Aubrey Capital Management director Sharon Bentley-Hamlyn said the concept of ESG investing was gradually moving away from its original intent and had evolved into something fundamentally different.

“What might have been a framework to encourage more ethical investing [has] become a bureaucratic nightmare of box ticking, supported by a ratings industry that has helped large investment management companies greenwash their funds,” Bentley-Hamlyn said.

“It looks now as if ESG is becoming something much worse because it appears to have been hijacked by social and environmental ‘activists’, in addition to the bureaucracy.”

She observed the growing adoption of ESG in the investment community was resulting in increasingly “coercive” regulations, which had restricted individual freedoms and curtailed companies’ capacity to prioritise shareholder interests.

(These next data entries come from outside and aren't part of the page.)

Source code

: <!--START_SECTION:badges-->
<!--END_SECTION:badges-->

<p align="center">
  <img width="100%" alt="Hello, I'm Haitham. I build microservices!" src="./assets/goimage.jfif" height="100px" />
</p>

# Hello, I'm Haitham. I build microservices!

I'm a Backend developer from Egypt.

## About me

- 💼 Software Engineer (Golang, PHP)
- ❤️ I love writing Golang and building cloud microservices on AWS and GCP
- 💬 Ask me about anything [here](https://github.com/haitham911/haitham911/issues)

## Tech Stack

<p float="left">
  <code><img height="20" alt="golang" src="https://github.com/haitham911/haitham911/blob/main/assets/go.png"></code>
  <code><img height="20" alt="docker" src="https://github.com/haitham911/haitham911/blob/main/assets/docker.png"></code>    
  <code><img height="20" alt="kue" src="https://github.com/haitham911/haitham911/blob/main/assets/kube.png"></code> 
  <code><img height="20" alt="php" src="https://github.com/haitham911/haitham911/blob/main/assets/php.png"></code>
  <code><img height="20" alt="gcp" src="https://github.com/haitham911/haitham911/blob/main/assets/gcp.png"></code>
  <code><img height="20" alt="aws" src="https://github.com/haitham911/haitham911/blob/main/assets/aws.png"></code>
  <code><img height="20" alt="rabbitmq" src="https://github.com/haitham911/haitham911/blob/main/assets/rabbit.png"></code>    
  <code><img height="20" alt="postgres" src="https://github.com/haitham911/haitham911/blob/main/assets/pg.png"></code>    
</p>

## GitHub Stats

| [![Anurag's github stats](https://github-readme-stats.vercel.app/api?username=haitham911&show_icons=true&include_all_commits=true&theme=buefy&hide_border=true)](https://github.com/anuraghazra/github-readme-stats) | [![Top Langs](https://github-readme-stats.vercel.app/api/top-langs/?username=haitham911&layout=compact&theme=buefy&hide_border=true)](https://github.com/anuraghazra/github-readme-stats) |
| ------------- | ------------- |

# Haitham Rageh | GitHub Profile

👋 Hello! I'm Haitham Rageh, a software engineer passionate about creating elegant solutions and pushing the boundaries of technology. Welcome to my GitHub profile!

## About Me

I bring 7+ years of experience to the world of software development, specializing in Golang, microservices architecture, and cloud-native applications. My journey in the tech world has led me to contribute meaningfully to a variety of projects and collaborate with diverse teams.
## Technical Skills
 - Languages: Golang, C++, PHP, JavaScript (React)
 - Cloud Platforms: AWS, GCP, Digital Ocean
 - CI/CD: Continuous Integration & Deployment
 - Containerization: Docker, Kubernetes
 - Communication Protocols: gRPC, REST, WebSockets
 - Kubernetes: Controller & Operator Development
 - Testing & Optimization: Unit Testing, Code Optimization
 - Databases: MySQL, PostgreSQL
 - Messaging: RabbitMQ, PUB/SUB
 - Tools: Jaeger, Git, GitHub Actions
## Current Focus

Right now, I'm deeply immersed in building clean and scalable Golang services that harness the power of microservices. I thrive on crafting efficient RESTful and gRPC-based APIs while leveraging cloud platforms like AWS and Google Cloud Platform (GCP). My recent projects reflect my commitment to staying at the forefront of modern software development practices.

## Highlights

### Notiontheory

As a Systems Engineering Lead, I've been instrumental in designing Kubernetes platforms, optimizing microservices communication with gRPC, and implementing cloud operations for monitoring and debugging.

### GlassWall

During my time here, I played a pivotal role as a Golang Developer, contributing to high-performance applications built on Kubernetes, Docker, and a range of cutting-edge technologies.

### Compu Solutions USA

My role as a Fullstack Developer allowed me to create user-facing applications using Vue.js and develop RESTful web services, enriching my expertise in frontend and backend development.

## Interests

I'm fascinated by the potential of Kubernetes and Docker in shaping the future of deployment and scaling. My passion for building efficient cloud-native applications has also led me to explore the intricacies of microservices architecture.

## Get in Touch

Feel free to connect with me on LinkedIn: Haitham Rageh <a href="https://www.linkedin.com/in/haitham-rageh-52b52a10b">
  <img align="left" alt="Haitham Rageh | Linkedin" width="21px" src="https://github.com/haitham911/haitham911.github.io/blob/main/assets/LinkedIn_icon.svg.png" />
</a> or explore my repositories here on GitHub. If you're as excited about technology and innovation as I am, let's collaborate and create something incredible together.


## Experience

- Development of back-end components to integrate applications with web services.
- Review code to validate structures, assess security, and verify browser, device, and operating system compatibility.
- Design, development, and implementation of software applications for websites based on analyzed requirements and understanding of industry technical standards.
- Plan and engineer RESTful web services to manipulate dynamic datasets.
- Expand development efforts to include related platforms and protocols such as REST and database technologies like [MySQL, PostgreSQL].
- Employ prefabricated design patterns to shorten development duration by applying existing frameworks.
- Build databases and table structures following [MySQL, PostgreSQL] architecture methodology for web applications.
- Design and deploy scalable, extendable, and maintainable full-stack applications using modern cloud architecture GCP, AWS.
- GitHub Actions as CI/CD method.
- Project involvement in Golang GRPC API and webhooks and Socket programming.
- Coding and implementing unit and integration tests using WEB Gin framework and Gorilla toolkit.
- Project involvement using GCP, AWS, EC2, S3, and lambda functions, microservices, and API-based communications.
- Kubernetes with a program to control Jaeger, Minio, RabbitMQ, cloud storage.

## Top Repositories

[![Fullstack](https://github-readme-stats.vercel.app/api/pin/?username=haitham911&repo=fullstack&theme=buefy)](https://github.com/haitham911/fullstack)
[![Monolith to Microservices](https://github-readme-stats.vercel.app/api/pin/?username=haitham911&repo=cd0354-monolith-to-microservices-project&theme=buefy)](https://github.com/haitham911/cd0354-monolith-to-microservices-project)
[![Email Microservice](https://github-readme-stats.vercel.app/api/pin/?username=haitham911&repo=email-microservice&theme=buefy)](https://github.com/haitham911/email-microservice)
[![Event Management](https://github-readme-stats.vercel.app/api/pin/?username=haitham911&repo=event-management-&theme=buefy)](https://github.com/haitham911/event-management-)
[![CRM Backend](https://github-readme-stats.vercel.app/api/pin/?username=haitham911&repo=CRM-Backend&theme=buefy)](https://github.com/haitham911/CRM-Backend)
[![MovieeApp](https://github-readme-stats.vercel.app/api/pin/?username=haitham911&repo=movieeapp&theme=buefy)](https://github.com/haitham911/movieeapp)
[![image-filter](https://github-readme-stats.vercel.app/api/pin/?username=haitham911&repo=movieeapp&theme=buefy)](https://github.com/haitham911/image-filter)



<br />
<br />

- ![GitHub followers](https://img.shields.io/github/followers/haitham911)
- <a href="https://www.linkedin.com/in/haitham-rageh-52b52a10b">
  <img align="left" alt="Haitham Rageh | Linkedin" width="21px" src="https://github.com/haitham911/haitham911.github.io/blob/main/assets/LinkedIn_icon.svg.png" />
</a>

“Investors withdraw or vote against management in annual general meetings because companies are not fulfilling certain social criteria. Corporations start to espouse political ideologies and use their capital to force social outcomes. Companies themselves feel pressured to fulfil certain criteria, even if it is not in their or their shareholders’ economic interest to do so,” she suggested.

“The same goes for climate-related targets. Targets for net zero may appear laudable, but what will be the repercussions for individuals and businesses? Having access to affordable energy is crucial to individuals, as well as corporate and national well-being.

“It is about achieving the right balance and when we start getting ‘diktats’ as to where we can travel [and] what mode of transport we can use, we can be pretty sure we will not achieve the balance most of us seek.”

She advocated for the adoption of a market-driven and adaptable approach to ESG investing as a model to follow going forward, believing such an approach would yield a more sustainable outcome in the long haul.

“We concede that our societies cannot currently function without conventional energy, but we believe that the decision of where to invest should be left to individual investors and not dictated by bureaucrats and pressure groups,” she said.

“The passage of time and the logic of the market will eventually dictate which types of energy we should be using and in a far more balanced way than governments, the bureaucracy or indeed ESG ever can.”